- Opening Delimiter -

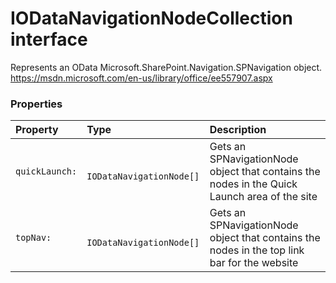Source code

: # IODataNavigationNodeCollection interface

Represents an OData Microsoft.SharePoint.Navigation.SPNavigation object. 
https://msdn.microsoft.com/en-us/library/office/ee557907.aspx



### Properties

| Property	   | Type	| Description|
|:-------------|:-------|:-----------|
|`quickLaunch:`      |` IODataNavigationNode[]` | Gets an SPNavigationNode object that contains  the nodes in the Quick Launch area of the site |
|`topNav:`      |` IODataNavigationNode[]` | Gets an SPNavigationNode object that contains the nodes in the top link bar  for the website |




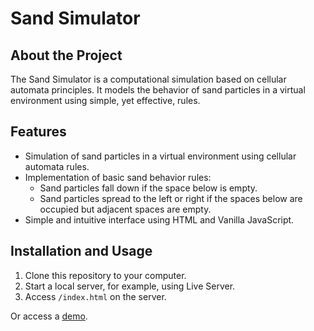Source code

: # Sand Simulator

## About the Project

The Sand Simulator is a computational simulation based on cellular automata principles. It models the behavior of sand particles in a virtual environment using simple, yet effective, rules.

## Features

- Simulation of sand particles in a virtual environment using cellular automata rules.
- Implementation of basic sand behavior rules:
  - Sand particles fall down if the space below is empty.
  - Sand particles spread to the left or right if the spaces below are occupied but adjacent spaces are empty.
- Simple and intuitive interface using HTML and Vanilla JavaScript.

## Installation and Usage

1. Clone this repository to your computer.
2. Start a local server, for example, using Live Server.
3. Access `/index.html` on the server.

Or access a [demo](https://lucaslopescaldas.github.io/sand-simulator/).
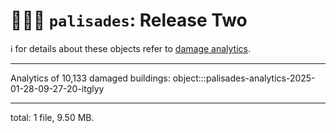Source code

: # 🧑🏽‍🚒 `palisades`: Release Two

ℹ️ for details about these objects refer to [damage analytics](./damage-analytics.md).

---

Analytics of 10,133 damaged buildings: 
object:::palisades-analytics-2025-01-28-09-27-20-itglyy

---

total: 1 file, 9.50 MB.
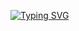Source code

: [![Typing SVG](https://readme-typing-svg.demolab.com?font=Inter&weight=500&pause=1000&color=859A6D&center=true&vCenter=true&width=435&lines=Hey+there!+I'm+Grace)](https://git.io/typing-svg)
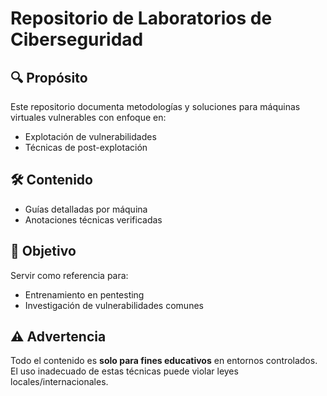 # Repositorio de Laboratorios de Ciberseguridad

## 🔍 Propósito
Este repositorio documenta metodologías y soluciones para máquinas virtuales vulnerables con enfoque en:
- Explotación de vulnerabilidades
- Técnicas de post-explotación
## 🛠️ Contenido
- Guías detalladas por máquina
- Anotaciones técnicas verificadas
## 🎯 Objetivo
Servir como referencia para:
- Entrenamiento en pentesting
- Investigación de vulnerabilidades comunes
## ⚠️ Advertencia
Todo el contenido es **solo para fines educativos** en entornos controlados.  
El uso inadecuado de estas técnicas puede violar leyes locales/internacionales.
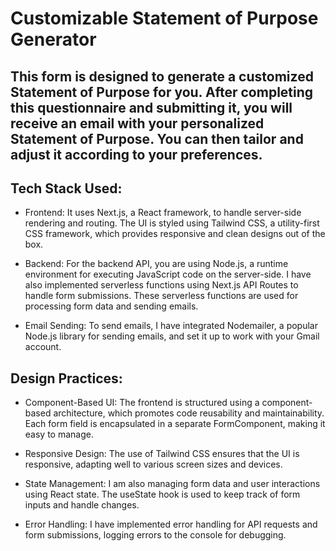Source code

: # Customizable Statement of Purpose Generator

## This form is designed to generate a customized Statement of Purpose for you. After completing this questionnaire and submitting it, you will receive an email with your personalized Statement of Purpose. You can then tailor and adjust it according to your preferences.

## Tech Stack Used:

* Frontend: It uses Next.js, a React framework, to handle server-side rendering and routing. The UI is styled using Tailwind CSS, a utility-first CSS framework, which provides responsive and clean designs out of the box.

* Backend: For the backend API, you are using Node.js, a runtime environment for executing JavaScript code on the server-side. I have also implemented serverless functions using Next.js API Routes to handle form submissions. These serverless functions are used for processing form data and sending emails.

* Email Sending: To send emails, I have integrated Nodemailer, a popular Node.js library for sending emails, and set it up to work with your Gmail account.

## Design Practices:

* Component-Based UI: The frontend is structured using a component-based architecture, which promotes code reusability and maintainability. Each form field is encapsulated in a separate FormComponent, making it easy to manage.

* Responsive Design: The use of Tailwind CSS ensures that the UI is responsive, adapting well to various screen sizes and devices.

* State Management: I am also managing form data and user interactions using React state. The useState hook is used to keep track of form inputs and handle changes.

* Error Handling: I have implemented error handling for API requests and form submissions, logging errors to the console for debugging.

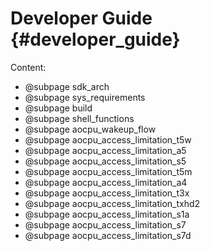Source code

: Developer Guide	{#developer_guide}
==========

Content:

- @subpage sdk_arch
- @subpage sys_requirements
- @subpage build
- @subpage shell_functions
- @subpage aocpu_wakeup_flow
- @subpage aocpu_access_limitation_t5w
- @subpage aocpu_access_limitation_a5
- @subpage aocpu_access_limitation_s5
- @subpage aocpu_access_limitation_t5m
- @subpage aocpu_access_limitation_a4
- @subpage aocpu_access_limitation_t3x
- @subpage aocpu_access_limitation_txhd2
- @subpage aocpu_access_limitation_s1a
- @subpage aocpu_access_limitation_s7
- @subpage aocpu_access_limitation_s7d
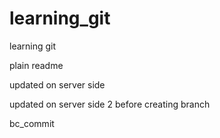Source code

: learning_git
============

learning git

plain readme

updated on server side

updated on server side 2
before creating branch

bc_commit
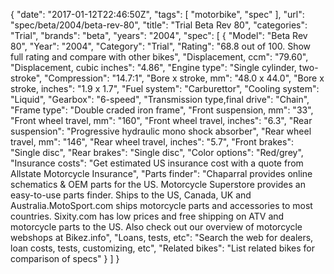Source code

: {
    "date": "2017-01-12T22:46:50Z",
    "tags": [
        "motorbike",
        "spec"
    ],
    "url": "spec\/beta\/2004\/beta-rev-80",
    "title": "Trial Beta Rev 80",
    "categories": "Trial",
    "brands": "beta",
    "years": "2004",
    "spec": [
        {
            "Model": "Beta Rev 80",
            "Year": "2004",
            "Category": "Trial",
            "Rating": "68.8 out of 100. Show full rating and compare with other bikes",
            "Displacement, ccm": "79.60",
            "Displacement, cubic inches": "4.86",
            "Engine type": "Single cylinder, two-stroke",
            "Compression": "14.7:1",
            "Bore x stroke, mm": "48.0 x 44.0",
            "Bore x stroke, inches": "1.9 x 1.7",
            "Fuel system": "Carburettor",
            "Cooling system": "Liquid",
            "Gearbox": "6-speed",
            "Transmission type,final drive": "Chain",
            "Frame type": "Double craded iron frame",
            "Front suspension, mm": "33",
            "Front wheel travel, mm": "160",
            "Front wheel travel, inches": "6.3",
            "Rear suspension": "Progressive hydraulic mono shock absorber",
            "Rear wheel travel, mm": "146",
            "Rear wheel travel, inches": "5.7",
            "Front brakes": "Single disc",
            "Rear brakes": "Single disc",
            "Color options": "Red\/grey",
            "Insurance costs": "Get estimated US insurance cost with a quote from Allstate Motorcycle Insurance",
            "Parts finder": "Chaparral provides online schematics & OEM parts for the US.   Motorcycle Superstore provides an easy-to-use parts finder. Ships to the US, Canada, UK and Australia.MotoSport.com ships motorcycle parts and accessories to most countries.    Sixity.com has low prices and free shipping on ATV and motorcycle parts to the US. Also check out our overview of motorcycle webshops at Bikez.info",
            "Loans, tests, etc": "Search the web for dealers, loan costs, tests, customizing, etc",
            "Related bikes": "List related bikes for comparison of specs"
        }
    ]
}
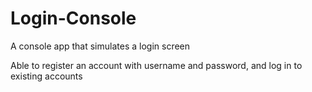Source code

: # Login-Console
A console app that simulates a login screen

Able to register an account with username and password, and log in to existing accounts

- Closing Delimiter -

[What the task asks]:
From the listing above, return every line that carries the string "this".

[Answer box]:
1. Clone this repository to your computer.
## This form is designed to generate a customized Statement of Purpose for you. After completing this questionnaire and submitting it, you will receive an email with your personalized Statement of Purpose. You can then tailor and adjust it according to your preferences.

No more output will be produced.